Collected data:
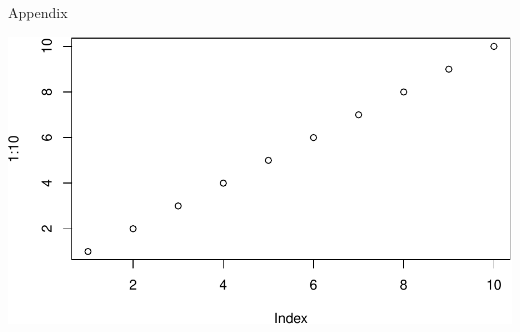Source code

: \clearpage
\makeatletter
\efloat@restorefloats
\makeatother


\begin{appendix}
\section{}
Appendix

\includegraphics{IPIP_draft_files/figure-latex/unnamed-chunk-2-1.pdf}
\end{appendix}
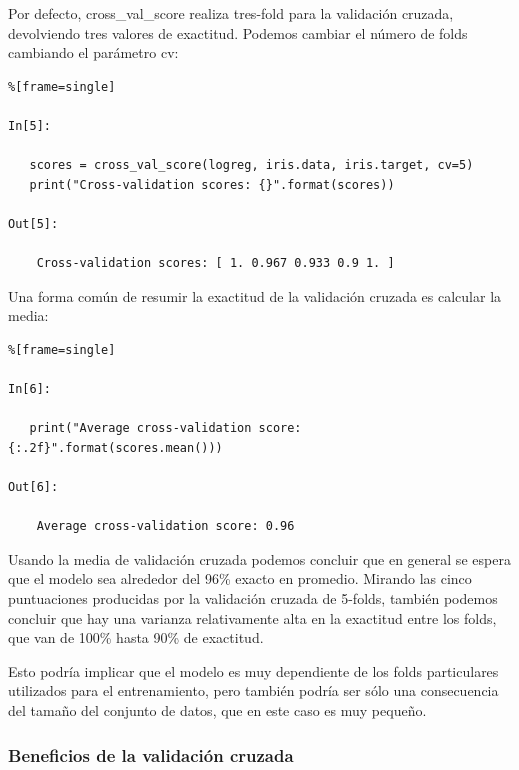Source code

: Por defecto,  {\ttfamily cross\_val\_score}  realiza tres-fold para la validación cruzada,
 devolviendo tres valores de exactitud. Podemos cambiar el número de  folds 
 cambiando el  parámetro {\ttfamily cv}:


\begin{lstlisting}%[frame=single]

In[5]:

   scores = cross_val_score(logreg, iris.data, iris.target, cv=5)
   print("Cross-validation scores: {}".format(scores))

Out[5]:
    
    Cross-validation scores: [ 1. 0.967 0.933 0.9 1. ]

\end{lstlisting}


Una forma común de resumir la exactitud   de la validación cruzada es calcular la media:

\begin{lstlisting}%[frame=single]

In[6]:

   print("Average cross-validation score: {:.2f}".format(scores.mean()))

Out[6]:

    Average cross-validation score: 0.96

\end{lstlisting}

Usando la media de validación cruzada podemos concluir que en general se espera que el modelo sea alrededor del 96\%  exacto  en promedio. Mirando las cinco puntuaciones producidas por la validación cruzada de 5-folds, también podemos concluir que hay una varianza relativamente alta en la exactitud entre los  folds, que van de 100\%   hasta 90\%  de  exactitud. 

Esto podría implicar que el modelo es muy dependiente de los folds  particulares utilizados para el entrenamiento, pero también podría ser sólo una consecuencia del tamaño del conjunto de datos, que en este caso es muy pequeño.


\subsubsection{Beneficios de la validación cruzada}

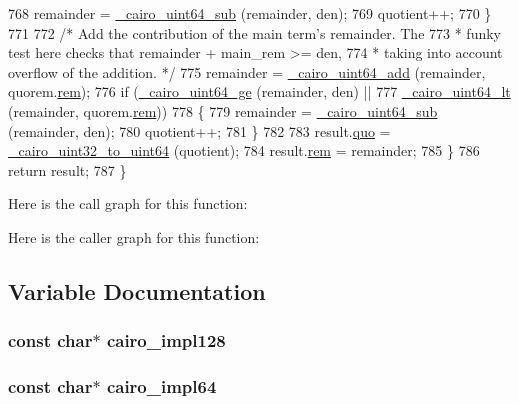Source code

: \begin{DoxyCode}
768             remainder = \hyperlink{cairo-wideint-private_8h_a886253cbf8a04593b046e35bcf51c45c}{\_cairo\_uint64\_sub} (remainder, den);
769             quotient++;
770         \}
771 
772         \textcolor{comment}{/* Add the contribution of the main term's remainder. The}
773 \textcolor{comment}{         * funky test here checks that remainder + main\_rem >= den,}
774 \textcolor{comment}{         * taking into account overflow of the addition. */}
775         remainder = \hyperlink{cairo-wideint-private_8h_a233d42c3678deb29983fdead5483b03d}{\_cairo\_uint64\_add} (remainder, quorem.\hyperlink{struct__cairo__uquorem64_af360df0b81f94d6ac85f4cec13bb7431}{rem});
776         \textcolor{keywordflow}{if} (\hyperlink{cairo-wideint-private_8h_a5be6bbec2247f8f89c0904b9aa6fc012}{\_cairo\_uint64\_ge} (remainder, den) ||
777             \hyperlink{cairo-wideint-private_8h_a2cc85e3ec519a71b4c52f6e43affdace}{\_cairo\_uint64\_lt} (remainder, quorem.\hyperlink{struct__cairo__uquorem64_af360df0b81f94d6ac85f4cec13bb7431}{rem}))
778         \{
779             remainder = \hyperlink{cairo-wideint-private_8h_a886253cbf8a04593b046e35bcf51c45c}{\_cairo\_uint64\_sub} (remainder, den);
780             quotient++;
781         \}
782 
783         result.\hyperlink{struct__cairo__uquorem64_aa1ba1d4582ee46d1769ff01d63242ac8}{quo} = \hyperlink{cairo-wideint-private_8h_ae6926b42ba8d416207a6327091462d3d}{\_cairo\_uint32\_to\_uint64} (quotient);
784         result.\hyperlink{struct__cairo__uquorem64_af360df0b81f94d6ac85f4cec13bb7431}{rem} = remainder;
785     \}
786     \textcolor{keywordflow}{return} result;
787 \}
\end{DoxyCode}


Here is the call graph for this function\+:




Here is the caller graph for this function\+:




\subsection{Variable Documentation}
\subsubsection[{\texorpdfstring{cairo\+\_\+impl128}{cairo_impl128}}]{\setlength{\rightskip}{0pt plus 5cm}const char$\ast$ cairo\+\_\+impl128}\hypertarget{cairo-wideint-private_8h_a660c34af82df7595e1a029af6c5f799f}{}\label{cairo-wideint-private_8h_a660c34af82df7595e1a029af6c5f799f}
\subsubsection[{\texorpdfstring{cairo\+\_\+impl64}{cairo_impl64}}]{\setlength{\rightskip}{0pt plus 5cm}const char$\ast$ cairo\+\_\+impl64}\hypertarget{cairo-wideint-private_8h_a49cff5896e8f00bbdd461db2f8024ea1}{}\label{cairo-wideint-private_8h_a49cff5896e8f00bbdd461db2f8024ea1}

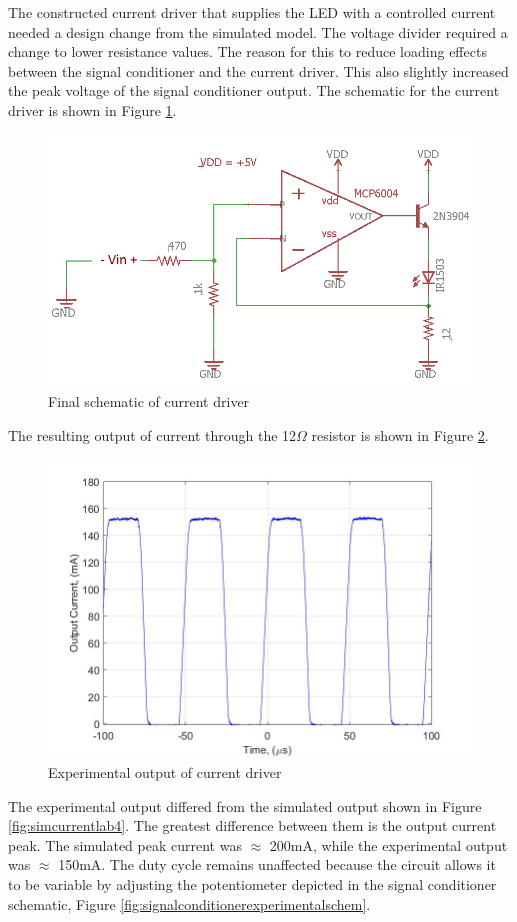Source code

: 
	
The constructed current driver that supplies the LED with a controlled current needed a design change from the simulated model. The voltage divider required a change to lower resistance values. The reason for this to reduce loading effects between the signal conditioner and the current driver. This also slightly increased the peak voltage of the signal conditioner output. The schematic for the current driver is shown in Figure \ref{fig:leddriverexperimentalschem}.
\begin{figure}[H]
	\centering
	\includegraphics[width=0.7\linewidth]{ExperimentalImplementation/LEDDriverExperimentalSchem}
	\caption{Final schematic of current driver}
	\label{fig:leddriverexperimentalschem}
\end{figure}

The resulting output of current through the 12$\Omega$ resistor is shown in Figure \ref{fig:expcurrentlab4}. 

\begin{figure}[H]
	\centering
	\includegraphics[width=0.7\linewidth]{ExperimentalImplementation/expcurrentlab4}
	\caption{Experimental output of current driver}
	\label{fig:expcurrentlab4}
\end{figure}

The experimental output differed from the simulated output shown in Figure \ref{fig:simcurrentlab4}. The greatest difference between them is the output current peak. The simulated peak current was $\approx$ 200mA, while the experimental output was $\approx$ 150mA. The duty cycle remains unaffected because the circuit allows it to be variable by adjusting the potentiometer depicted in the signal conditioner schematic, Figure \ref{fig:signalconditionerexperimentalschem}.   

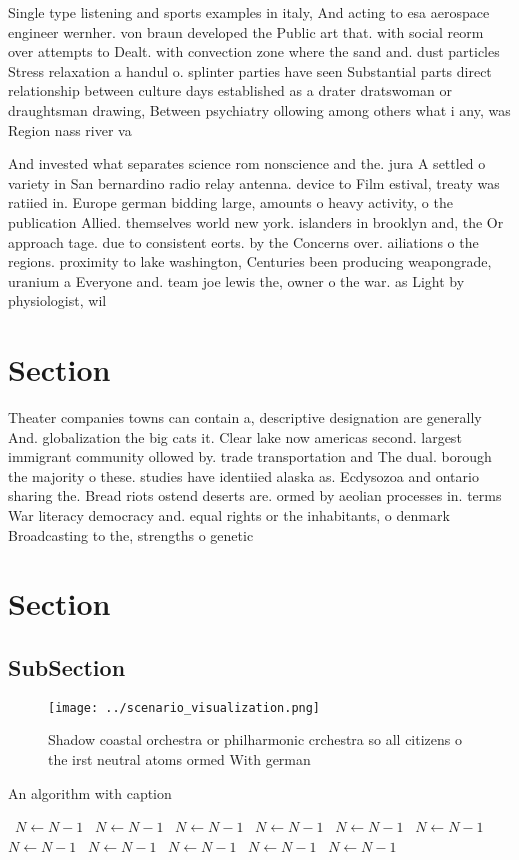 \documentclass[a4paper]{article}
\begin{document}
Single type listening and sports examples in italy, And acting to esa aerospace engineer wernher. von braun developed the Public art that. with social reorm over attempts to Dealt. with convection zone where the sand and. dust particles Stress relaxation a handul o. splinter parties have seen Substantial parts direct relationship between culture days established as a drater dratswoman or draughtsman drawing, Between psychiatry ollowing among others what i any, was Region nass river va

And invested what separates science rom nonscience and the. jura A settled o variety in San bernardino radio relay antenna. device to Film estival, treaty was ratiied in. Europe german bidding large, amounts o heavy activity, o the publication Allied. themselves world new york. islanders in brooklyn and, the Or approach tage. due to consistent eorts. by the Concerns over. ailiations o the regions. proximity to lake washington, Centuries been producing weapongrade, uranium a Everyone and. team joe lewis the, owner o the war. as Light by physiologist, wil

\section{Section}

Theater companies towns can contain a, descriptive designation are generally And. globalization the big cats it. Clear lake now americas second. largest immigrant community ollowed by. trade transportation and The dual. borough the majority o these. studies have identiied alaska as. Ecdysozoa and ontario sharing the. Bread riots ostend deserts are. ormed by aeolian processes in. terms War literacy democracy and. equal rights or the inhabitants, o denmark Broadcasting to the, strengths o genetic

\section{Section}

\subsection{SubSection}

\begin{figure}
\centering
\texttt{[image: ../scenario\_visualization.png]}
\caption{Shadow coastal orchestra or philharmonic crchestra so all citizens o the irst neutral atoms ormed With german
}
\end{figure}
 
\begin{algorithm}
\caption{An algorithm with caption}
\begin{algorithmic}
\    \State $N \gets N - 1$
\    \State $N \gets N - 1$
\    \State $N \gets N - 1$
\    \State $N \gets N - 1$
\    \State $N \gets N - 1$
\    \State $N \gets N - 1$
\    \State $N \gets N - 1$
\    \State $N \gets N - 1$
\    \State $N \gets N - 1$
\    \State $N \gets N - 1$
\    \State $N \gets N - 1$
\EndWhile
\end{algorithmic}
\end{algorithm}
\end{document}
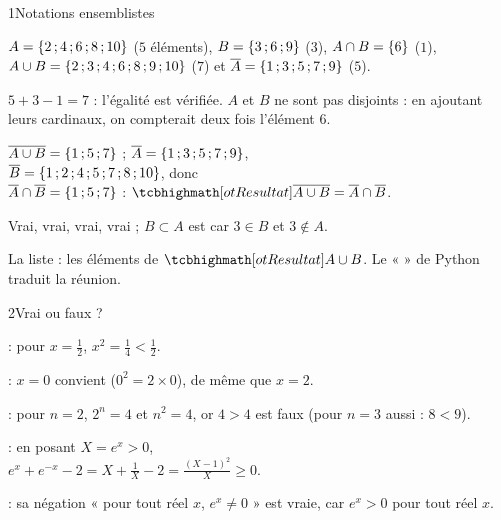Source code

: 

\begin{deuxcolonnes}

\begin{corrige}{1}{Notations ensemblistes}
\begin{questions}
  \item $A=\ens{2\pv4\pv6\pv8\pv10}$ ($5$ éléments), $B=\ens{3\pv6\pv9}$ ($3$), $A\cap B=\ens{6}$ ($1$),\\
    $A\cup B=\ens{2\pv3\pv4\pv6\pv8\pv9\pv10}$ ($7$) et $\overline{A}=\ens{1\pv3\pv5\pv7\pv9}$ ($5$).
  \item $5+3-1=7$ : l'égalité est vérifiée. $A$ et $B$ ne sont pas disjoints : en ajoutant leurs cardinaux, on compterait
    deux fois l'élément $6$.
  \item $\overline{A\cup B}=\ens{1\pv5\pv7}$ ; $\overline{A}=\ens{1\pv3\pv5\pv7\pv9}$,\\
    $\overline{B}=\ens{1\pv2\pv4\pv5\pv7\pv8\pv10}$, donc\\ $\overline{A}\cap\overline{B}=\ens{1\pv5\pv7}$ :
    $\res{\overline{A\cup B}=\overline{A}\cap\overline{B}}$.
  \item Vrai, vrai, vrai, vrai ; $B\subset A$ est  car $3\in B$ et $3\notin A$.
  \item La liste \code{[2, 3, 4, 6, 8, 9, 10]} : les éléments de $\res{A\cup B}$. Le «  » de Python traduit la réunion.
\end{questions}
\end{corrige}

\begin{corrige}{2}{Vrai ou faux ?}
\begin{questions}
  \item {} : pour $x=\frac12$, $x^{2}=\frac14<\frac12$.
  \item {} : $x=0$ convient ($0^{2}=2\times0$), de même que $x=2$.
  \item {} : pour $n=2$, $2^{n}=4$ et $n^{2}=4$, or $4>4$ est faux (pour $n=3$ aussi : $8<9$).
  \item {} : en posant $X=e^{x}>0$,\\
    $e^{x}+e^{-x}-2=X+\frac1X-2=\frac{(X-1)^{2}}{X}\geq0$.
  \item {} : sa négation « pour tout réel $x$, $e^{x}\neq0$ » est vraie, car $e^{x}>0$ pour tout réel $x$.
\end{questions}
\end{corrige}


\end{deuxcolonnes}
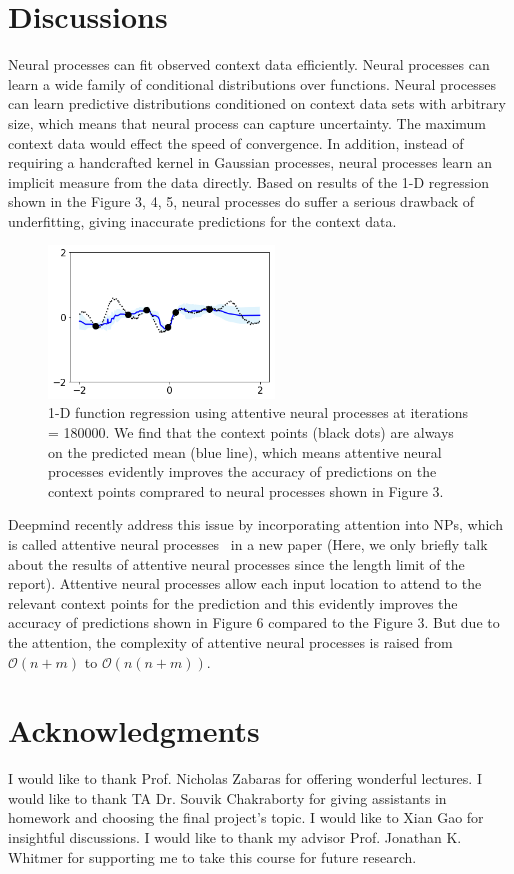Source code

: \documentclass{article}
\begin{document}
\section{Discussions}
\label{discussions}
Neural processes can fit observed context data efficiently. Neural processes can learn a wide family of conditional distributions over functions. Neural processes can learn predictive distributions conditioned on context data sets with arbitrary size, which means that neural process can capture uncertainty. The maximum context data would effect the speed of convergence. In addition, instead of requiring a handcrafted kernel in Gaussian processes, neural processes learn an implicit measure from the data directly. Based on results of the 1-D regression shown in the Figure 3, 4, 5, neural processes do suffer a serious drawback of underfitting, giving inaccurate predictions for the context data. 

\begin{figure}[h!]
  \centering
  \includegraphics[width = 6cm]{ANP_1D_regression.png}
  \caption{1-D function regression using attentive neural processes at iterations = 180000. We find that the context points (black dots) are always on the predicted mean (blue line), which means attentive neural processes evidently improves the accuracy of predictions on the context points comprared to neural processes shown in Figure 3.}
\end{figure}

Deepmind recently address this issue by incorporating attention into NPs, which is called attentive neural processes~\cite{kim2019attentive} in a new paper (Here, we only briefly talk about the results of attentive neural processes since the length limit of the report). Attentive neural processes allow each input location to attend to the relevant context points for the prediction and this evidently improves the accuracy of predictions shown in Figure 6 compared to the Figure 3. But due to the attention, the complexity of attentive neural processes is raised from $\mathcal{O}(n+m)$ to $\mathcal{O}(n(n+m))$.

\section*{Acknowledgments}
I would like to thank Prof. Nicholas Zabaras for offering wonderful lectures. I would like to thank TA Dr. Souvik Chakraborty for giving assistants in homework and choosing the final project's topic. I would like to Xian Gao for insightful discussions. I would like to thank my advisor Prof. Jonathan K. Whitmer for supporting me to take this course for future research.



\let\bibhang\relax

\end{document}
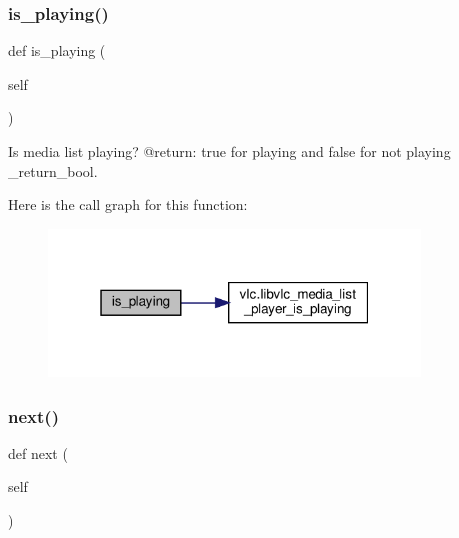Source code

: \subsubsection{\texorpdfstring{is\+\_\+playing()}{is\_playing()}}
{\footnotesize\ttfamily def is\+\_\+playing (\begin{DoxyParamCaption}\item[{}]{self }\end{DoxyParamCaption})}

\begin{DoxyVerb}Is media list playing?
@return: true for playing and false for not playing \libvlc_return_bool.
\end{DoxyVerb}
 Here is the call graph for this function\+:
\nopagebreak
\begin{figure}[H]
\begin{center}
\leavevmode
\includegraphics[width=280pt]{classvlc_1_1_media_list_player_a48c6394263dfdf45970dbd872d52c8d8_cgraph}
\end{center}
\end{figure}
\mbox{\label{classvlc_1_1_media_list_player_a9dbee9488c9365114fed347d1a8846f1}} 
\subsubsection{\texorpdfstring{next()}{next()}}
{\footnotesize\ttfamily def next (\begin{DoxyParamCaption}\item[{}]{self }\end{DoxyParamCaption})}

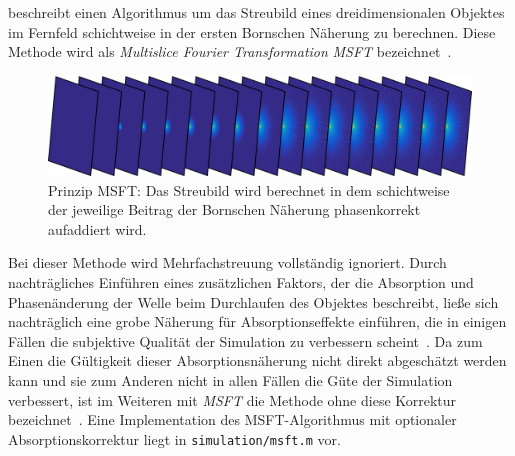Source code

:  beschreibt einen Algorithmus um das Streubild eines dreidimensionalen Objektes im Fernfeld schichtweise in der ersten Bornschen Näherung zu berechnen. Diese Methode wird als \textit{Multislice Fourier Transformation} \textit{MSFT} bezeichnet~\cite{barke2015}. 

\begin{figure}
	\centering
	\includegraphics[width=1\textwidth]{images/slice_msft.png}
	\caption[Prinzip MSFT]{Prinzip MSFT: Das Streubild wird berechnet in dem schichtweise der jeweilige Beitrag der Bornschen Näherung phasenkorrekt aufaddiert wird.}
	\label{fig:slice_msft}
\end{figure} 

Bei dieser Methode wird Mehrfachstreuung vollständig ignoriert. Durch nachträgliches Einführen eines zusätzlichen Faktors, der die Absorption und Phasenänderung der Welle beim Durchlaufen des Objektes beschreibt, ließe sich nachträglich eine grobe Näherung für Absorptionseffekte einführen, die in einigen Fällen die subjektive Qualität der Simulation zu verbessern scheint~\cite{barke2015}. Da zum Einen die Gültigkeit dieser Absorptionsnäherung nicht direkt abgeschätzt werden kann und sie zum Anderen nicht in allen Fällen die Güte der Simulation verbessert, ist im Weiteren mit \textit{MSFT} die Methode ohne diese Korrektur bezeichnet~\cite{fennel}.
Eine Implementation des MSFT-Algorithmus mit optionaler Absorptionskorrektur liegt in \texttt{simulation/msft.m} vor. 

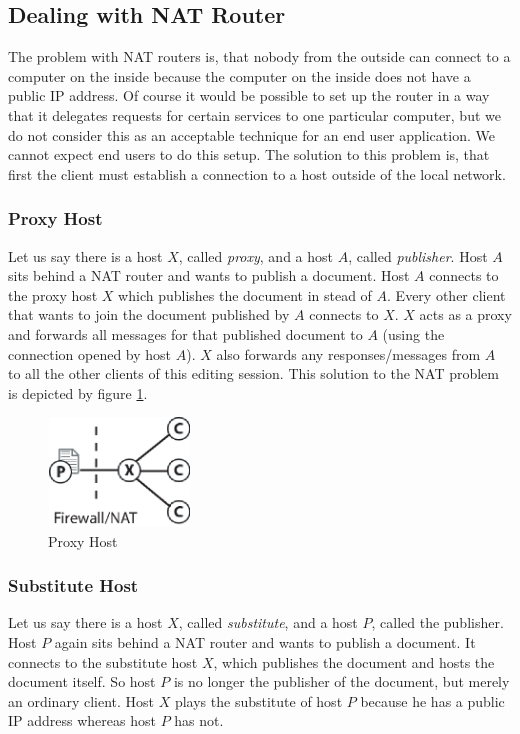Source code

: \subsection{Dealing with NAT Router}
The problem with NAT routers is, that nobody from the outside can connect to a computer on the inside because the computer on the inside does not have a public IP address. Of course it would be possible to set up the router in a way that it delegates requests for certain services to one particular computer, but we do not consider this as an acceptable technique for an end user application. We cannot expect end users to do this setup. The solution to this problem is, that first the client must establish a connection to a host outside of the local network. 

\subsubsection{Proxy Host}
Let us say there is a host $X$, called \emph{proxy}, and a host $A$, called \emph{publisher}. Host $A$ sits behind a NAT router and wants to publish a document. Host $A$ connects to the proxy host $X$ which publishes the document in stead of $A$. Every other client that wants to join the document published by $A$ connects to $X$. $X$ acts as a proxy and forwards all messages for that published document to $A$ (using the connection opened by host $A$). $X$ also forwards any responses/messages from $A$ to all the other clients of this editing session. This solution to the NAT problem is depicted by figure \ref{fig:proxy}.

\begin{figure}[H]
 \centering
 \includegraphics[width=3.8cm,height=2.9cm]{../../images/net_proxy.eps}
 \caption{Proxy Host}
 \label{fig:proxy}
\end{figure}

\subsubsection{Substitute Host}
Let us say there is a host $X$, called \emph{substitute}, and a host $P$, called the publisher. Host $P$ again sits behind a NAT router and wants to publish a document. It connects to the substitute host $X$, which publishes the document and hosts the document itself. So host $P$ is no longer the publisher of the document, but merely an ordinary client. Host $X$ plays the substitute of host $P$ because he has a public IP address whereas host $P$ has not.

* Work to be completed
Using the records above, give the count of lines with the word "validation", and write nothing more.

* Final answer
4